Miyerkules, Mayo 14, 2014


Apple  



 Nutritional value (1 medium): 75 calories, 3 g fibre 

• Disease-fighting factor: Apples contain antioxidants called flavonoids, which may help lower the chance of developing diabetes and asthma. Apples are also a natural mouth freshener and clean your teeth with each crunchy bite. 

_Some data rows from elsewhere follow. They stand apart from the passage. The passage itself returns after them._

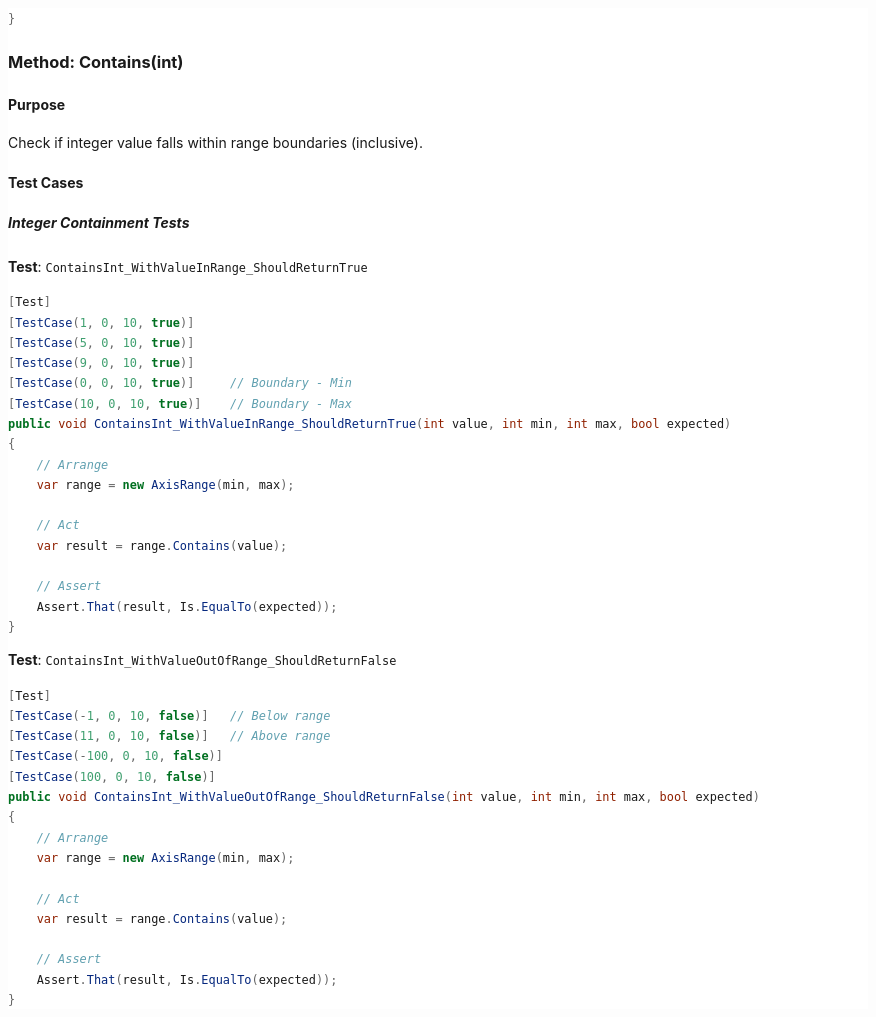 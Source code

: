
 ```csharp
}
```

### Method: Contains(int)

#### Purpose

Check if integer value falls within range boundaries (inclusive).

#### Test Cases

##### Integer Containment Tests

**Test**: `ContainsInt_WithValueInRange_ShouldReturnTrue`

```csharp
[Test]
[TestCase(1, 0, 10, true)]
[TestCase(5, 0, 10, true)]
[TestCase(9, 0, 10, true)]
[TestCase(0, 0, 10, true)]     // Boundary - Min
[TestCase(10, 0, 10, true)]    // Boundary - Max
public void ContainsInt_WithValueInRange_ShouldReturnTrue(int value, int min, int max, bool expected)
{
    // Arrange
    var range = new AxisRange(min, max);
    
    // Act
    var result = range.Contains(value);
    
    // Assert
    Assert.That(result, Is.EqualTo(expected));
}
```

**Test**: `ContainsInt_WithValueOutOfRange_ShouldReturnFalse`

```csharp
[Test]
[TestCase(-1, 0, 10, false)]   // Below range
[TestCase(11, 0, 10, false)]   // Above range
[TestCase(-100, 0, 10, false)]
[TestCase(100, 0, 10, false)]
public void ContainsInt_WithValueOutOfRange_ShouldReturnFalse(int value, int min, int max, bool expected)
{
    // Arrange
    var range = new AxisRange(min, max);
    
    // Act
    var result = range.Contains(value);
    
    // Assert
    Assert.That(result, Is.EqualTo(expected));
}
```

• Did you know? An apple's flavour and aroma comes from fragrance cells in apple skin, so for maximum flavour, don't peel your apple. Plus, the vitamins lie just beneath the skin. 
Avocado 



• Nutritional value ( ½ avocado): 114 calories, 4.5 g fibre, source of vitamin E and folate 
• Disease-fighting factor: Avocados contain healthy monounsaturated fats that can help lower cholesterol levels when eaten instead of harmful saturated fats. For a heart-healthy boost, replace butter with avocado on your favourite sandwich.   
• Did you know? Babies love avocados. Their soft, creamy texture makes them easy to eat, and their high fat content helps with normal infant growth and development.


Banana 



• Nutritional value (1 medium): 105 calories, 3 g fibre, source of vitamin B6, potassium and folate 
• Disease-fighting factor: With 422 milligrams of potassium per banana, these sweet delights have more potassium than most fruit and may help lower blood pressure levels.
• Did you know? People with rubber latex allergies may also be allergic to bananas since the two come from similar trees and share a common protein.


Blackberry

• Nutritional value (1/2 cup/125 mL): 31 calories, 4 g fibre, rich in antioxidants
• Disease-fighting factor: Blackberries get their deep purple colour from the powerful antioxidant anthocyanin, which may help reduce the risk of stroke and cancer. Studies show that blackberry extract may help stop the growth of lung cancer cells. 
• Did you know? The ancient Greeks called blackberries "gout-berries" and used them to treat gout-related symptoms.



Blueberry



• Nutritional value (1/2 cup/125 mL): 41 calories, 1.5 g fibre, rich in antioxidants
• Disease-fighting factor: Blueberries rank No. 1 in antioxidant activity when compared to 60 other fresh fruits and vegetables. Blueberries may help lower the risk of developing age-related diseases such as Parkinson's and Alzheimer's.
• Did you know? Blueberries freeze very well. Here's how: Rinse, then let berries dry in a single layer on towels. Freeze in a single layer on rimmed baking sheets. Seal in freezer-safe containers for up to one year. Use them straight from the freezer in your morning cereal, blend them into a smoothie or mix into pancake or muffin batter. (You can also buy frozen blueberries year-round.)





Cantaloupe



• Nutritional value (1/2 cup/125 mL): 25 calories, less than 1 g fibre, source of vitamin A, folate and potassium
• Disease-fighting factor: Cantaloupe is high in the antioxidant beta-carotene, which may help reduce the risk of developing cataracts. Cantaloupe is a perfect diet food since it has about half the calories of most other fruits.  
• Did you know? Since bacteria can grow on the outside rind, it is important to wash cantaloupe before cutting into it.


Cherry


• Nutritional value (1/2 cup/125 mL): 46 calories, 1.5 g fibre, rich in antioxidants
• Disease-fighting factor: Sour cherries contain more of the potent antioxidant anthocyanin than any other fruit. Anthocyanin may help reduce inflammation and ease the pain of arthritis and gout. 
• Did you know? Sour cherries, commonly used in pie and jam, have more vitamin C than sweet cherries do, but much of it is lost when they are heated.



Cranberry


• Nutritional value (1/2 cup/125 mL): 25 calories, 2.5 g fibre, rich in antioxidants 
• Disease-fighting factor: Cranberries are antibacterial and studies show that they can help treat and prevent urinary tract infections. Recent research has also linked cranberries to the prevention of kidney stones and ulcers.
• Did you know? Unsweetened cranberry juice makes an excellent mouthwash – studies show it can help kill bacteria and fight cavities.



Fig (dried)


• Nutritional value (2 dried figs): 42 calories, 1.5 g fibre, source of potassium, calcium and iron 
• Disease-fighting factor: High in fibre, figs may help reduce the risk of heart disease.
• Did you know? Puréed figs make an excellent substitute for fat (like butter or oil) in baked goods. Simply purée 1 cup (250 mL) of dried figs with 1/4 cup (50 mL) of water, then replace half of the fat called for in the recipe with an equal amount of the fig mixture.